▶ HOW TO COMPLETE THIS TASK
Once every line containing "React" has been counted, report the total for the data and nothing else.

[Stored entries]

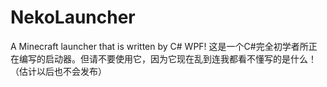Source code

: # NekoLauncher
A Minecraft launcher that is written by C# WPF!
这是一个C#完全初学者所正在编写的启动器。但请不要使用它，因为它现在乱到连我都看不懂写的是什么！
（估计以后也不会发布）
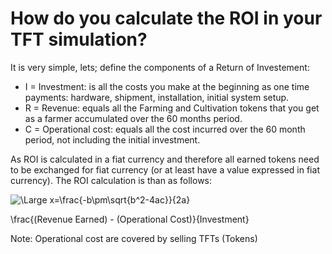 # How do you calculate the ROI in your TFT simulation?

It is very simple, lets; define the components of a Return of Investement:
* I = Investment: is all the costs you make at the beginning as one time payments: hardware, shipment, installation, initial system setup.
* R = Revenue: equals all the Farming and Cultivation tokens that you get as a farmer accumulated over the 60 months period.
* C = Operational cost: equals all the cost incurred over the 60 month period, not including the initial investment.

As ROI is calculated in a fiat currency and therefore all earned tokens need to be exchanged for fiat currency (or at least have a value expressed in fiat currency).  The ROI calculation is than as follows:

<img src="https://latex.codecogs.com/svg.latex?\Large&space;ROI=\frac{R-C}{I}" title="\Large x=\frac{-b\pm\sqrt{b^2-4ac}}{2a}" />


\frac{(Revenue Earned) - (Operational Cost)}{Investment}





 Note: Operational cost are covered by selling TFTs (Tokens)
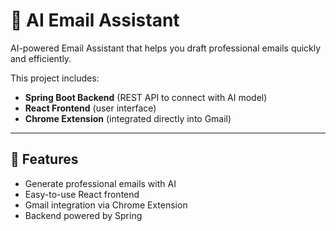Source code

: # 📧 AI Email Assistant

AI-powered Email Assistant that helps you draft professional emails quickly and efficiently.  

This project includes:
- **Spring Boot Backend** (REST API to connect with AI model)
- **React Frontend** (user interface)
- **Chrome Extension** (integrated directly into Gmail)

---

## 🚀 Features
- Generate professional emails with AI
- Easy-to-use React frontend
- Gmail integration via Chrome Extension
- Backend powered by Spring
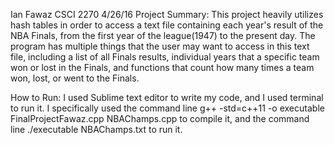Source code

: Ian Fawaz CSCI 2270 4/26/16
Project Summary:
	This project heavily utilizes hash tables in order to access a text file
	containing each year's result of the NBA Finals, from the first year of
	the league(1947) to the present day. The program has multiple things
	that the user may want to access in this text file, including a list of
	all Finals results, individual years that a specific team won or lost in
	the Finals, and functions that count how many times a team won, lost, or
	went to the Finals.

How to Run:
	I used Sublime text editor to write my code, and I used terminal to run it. I specifically used the command line 
	g++ -std=c++11 -o executable FinalProjectFawaz.cpp NBAChamps.cpp
	to compile it, and the command line
	./executable NBAChamps.txt
	to run it.
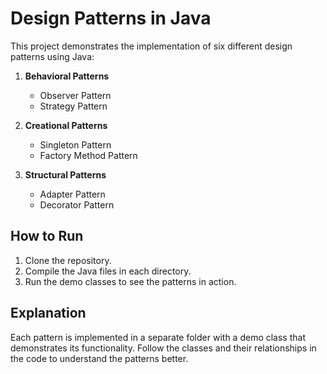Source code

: # Design Patterns in Java

This project demonstrates the implementation of six different design patterns using Java:

1. **Behavioral Patterns**

   - Observer Pattern
   - Strategy Pattern

2. **Creational Patterns**

   - Singleton Pattern
   - Factory Method Pattern

3. **Structural Patterns**
   - Adapter Pattern
   - Decorator Pattern

## How to Run

1. Clone the repository.
2. Compile the Java files in each directory.
3. Run the demo classes to see the patterns in action.

## Explanation

Each pattern is implemented in a separate folder with a demo class that demonstrates its functionality. Follow the classes and their relationships in the code to understand the patterns better.
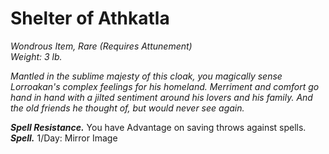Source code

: # Shelter of Athkatla
*Wondrous Item, Rare (Requires Attunement)*  
*Weight: 3 lb.*  

*Mantled in the sublime majesty of this cloak, you magically sense Lorroakan's complex feelings for his homeland. Merriment and comfort go hand in hand with a jilted sentiment around his lovers and his family. And the old friends he thought of, but would never see again.*

***Spell Resistance.*** You have Advantage on saving throws against spells.
***Spell.*** 1/Day: Mirror Image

▶ RESPONSE TO THE TASK
2